Напрасны оказались все унижения, уступки и мольбы. Латиняне были готовы признать Багрянородного своим главой, своей надеждой и опорой, а он предпочел несомненной общей победе вечную хитрость ромеев – властвовать, разделяя. Византия вновь избрала излюбленную политику равновесия в ущерб общей борьбе всех христиан с сарацинами. Осталась арбитром, способным склонять чашу весов в угодную ей сторону, держа попеременно руку то Запада, то Востока, и тем самым определяя ход событий в Леванте. Друг, родственник, главный союзник и покровитель франков Мануил Комнин предал родство, нарушил дружбу, попрал доверие, забыл общность веры в Спасителя, пренебрег долгом сюзерена перед вассалами, разорвал союз с верными союзниками и бросил латинян несолоно хлебавши на пороге окончательного триумфа.

Помимо германцев – ходячих скелетов, поспешивших обратно в Европу, получили свободу и триста рыцарей, плененные два года назад у брода Дочерей Иакова, среди них королевский маршал Одо де Сент-Аман, а так же великий Магистр тамплиеров Бертран де Бланшфор и восемьдесят семь братьев ордена. Для храмовников договор Мануила с Нуреддином явился нежданным и единственным спасением, ибо тамплиер не мог дать за себя никакого выкупа, помимо собственного оружия и пояса.

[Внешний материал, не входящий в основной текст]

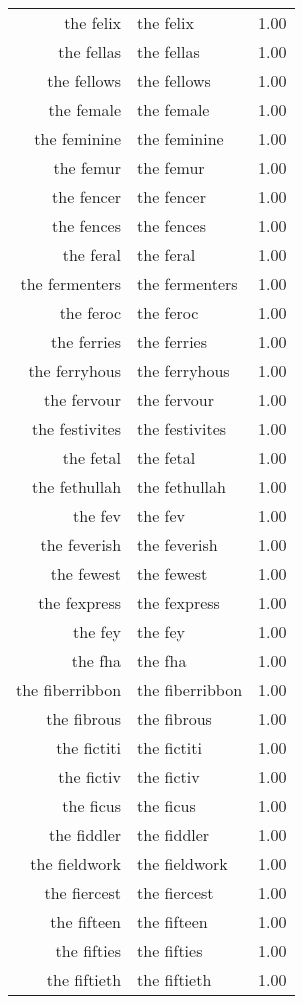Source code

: \begin{table}[ht]
\begin{tabular}{rlr}
  the felix & the felix & 1.00 \\ 
  the fellas & the fellas & 1.00 \\ 
  the fellows & the fellows & 1.00 \\ 
  the female & the female & 1.00 \\ 
  the feminine & the feminine & 1.00 \\ 
  the femur & the femur & 1.00 \\ 
  the fencer & the fencer & 1.00 \\ 
  the fences & the fences & 1.00 \\ 
  the feral & the feral & 1.00 \\ 
  the fermenters & the fermenters & 1.00 \\ 
  the feroc & the feroc & 1.00 \\ 
  the ferries & the ferries & 1.00 \\ 
  the ferryhous & the ferryhous & 1.00 \\ 
  the fervour & the fervour & 1.00 \\ 
  the festivites & the festivites & 1.00 \\ 
  the fetal & the fetal & 1.00 \\ 
  the fethullah & the fethullah & 1.00 \\ 
  the fev & the fev & 1.00 \\ 
  the feverish & the feverish & 1.00 \\ 
  the fewest & the fewest & 1.00 \\ 
  the fexpress & the fexpress & 1.00 \\ 
  the fey & the fey & 1.00 \\ 
  the fha & the fha & 1.00 \\ 
  the fiberribbon & the fiberribbon & 1.00 \\ 
  the fibrous & the fibrous & 1.00 \\ 
  the fictiti & the fictiti & 1.00 \\ 
  the fictiv & the fictiv & 1.00 \\ 
  the ficus & the ficus & 1.00 \\ 
  the fiddler & the fiddler & 1.00 \\ 
  the fieldwork & the fieldwork & 1.00 \\ 
  the fiercest & the fiercest & 1.00 \\ 
  the fifteen & the fifteen & 1.00 \\ 
  the fifties & the fifties & 1.00 \\ 
  the fiftieth & the fiftieth & 1.00 \\ 

\end{tabular}
\end{table}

Среди доживших до воли оказался и Бертран Тулузский – склочный бастард покойного Альфонсо-Иордана, который после неожиданной смерти папаши пытался захватить триполийские владения. Сломленный десятью годами заточения Бертран больше ни на что в Утремере не претендовал и никаких земель на Латинском Востоке не требовал. Вместе с ним Нуреддин пленил и его сестру, но среди освобожденных бедняжки не оказалось. Шли слухи, что несчастная вышла замуж за Нуреддина и родила атабеку наследника – Исмаила ас-Салиха. Люди ужасались участи благородной дамы, замурованной в басурманском гареме, но Констанция, напротив, порадовалась за нее – слишком короток женский век, чтобы десять лет из него провести в подземелье.

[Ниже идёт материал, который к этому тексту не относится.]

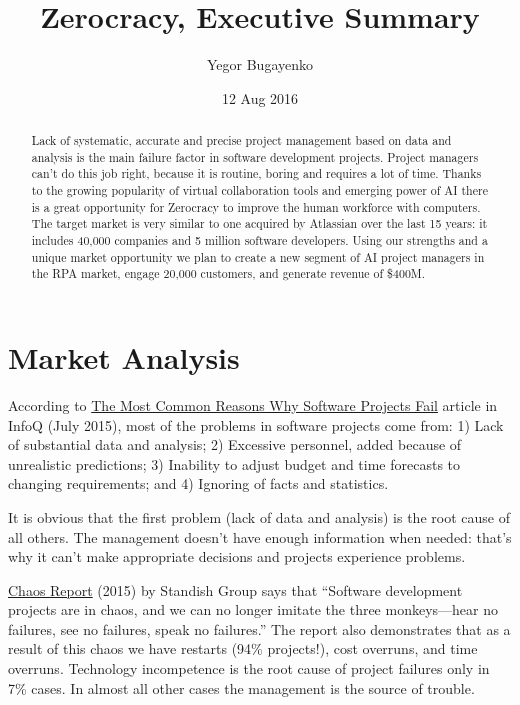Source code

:\documentclass[12pt]{article}
\title{Zerocracy, Executive Summary}
\author{Yegor Bugayenko}
\date{12 Aug 2016}
\begin{document}
\setlength{\topskip}{0mm}
\setlength{\parindent}{0pt}
\setlength{\parskip}{8pt}
\maketitle

\begin{abstract}
Lack of systematic, accurate and precise project management based on data and
analysis is the main failure factor in software development projects. Project
managers can't do this job right, because it is routine, boring and requires a
lot of time. Thanks to the growing popularity of virtual collaboration tools and
emerging power of AI there is a great opportunity for Zerocracy to improve the
human workforce with computers. The target market is very similar to one
acquired by Atlassian over the last 15 years: it includes 40,000 companies and 5
million software developers. Using our strengths and a unique market opportunity
we plan to create a new segment of AI project managers in the RPA market, engage
20,000 customers, and generate revenue of \$400M.
\end{abstract}

\section{Market Analysis}

According to
\href{https://www.infoq.com/articles/software-failure-reasons}{The Most Common Reasons Why Software Projects Fail}
article in InfoQ
(July 2015), most of the problems in software projects come from: 1) Lack of
substantial data and analysis; 2) Excessive personnel, added because of
unrealistic predictions; 3) Inability to adjust budget and time forecasts to
changing requirements; and 4) Ignoring of facts and statistics.

It is obvious that the first problem (lack of data and analysis) is the root
cause of all others. The management doesn't have enough information when needed:
that's why it can't make appropriate decisions and projects experience problems.

\href{https://www.projectsmart.co.uk/white-papers/chaos-report.pdf}{Chaos Report} (2015)
by Standish Group says that ``Software development projects
are in chaos, and we can no longer imitate the three monkeys---hear no failures,
see no failures, speak no failures.'' The report also demonstrates that as a
result of this chaos we have restarts (94\% projects!), cost overruns, and time
overruns. Technology incompetence is the root cause of project failures only in
7\% cases. In almost all other cases the management is the source of trouble.
\end{document}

Довольный Мануил вернулся на Босфор. Византия продолжала цвести, как цветет куст, под корнями которого так и не истребили хорька. Рано или поздно хорек перегрызет корни куста.

* * *

Тем же летом, за три дня до сентябрьских календ василевс овдовел. Этот нежданный поворот Фортуны возродил много надежд.

Поскольку Берта-Ирина родила лишь дочь, нужда Комнина в сыне-наследнике была настоятельной, и вскорости в Иерусалим прибыли приближенные Его Царственности: брат византийского военачальника Иоанн Контостефанос, главный драгоман константинопольского двора, италиец Феофилакт, а также свойственник автократора Василий Каматерос, глава его личной варяжской стражи. Почетное посольство просило у короля Бодуэна, сердечного друга и близкого родича Равноапостольного, беспристрастного совета в выборе достойнейшей среди знатных дев Заморья, дабы Багрянородному сочетаться с оной браком и укрепить пошатнувшийся союз ромейской империи с Заморьем.

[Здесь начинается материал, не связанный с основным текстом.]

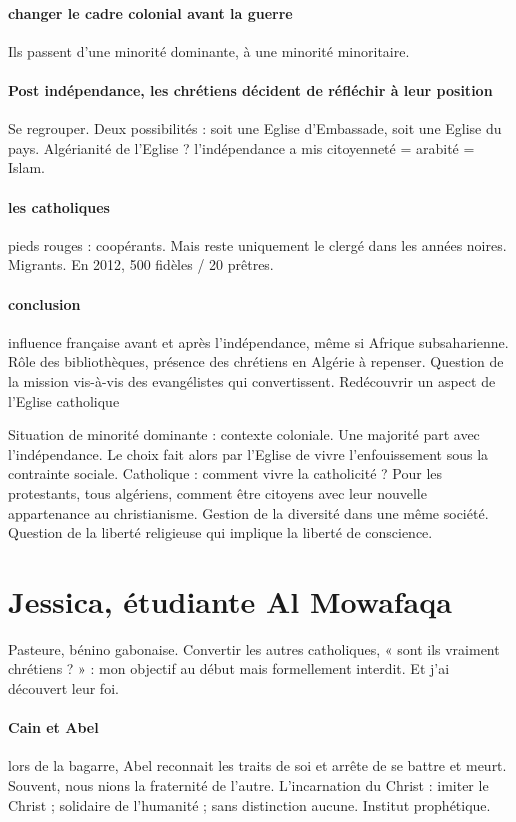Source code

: \paragraph{changer le cadre colonial avant la guerre}
Ils passent d’une minorité dominante, à une minorité minoritaire.

\paragraph{Post indépendance, les chrétiens décident de réfléchir à leur position} Se regrouper.  Deux possibilités : soit une Eglise d’Embassade, soit une Eglise du pays. Algérianité de l’Eglise ? l’indépendance a mis citoyenneté = arabité = Islam. 
\paragraph{les catholiques} pieds rouges : coopérants. Mais reste uniquement le clergé dans les années noires. Migrants. En 2012, 500 fidèles / 20 prêtres.   
\paragraph{conclusion} influence française avant et après l’indépendance, même si Afrique subsaharienne. Rôle des bibliothèques, présence des chrétiens en Algérie à repenser. Question de la mission vis-à-vis des evangélistes qui convertissent. Redécouvrir un aspect de l’Eglise catholique 


\begin{Synthesis}
Situation de minorité dominante : contexte coloniale. Une majorité part avec l’indépendance. Le choix fait alors par l’Eglise de vivre l’enfouissement sous la contrainte sociale. Catholique : comment vivre la catholicité ? Pour les protestants, tous algériens, comment être citoyens avec leur nouvelle appartenance au christianisme.
Gestion de la diversité dans une même société. Question de la liberté religieuse qui implique la liberté de conscience.
\end{Synthesis}
\section{Jessica, étudiante Al Mowafaqa}
Pasteure, bénino gabonaise.
Convertir les autres catholiques, « sont ils vraiment chrétiens ? » : mon objectif au début mais formellement interdit. Et j’ai découvert leur foi.
\paragraph{Cain et Abel} lors de la bagarre, Abel reconnait les traits de soi et arrête de se battre et meurt.  Souvent, nous nions la fraternité de l’autre.
L’incarnation du Christ : imiter le Christ ; solidaire de l’humanité ; sans distinction aucune. Institut prophétique.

Подходящих для византийского престола дев на всем Латинском Востоке было две – Мария Маргарита-Констанция Антиохийская, дочь Констанции, и Мелисенда Триполийская, дочь Годиэрны. По всем статьям Мария свою соперницу превосходила – и красотой, и знатностью, и главенством Антиохии перед Триполи. Именно ей подобало стать матерью будущего императора Ромейской империи. Мало того, подобное родство обезопасило бы Антиохию навеки.

Да только король пекся вовсе не об интересах своей кузины Констанции или о благе друга и родича Мануила Комнина, а о том, чтобы Антиохия не попала окончательно под влияние Византии. Коварный суверен, неверный родич и лживый друг, он надоумил вверившегося ему василевса предпочесть пышной лилии неприглядный лютик.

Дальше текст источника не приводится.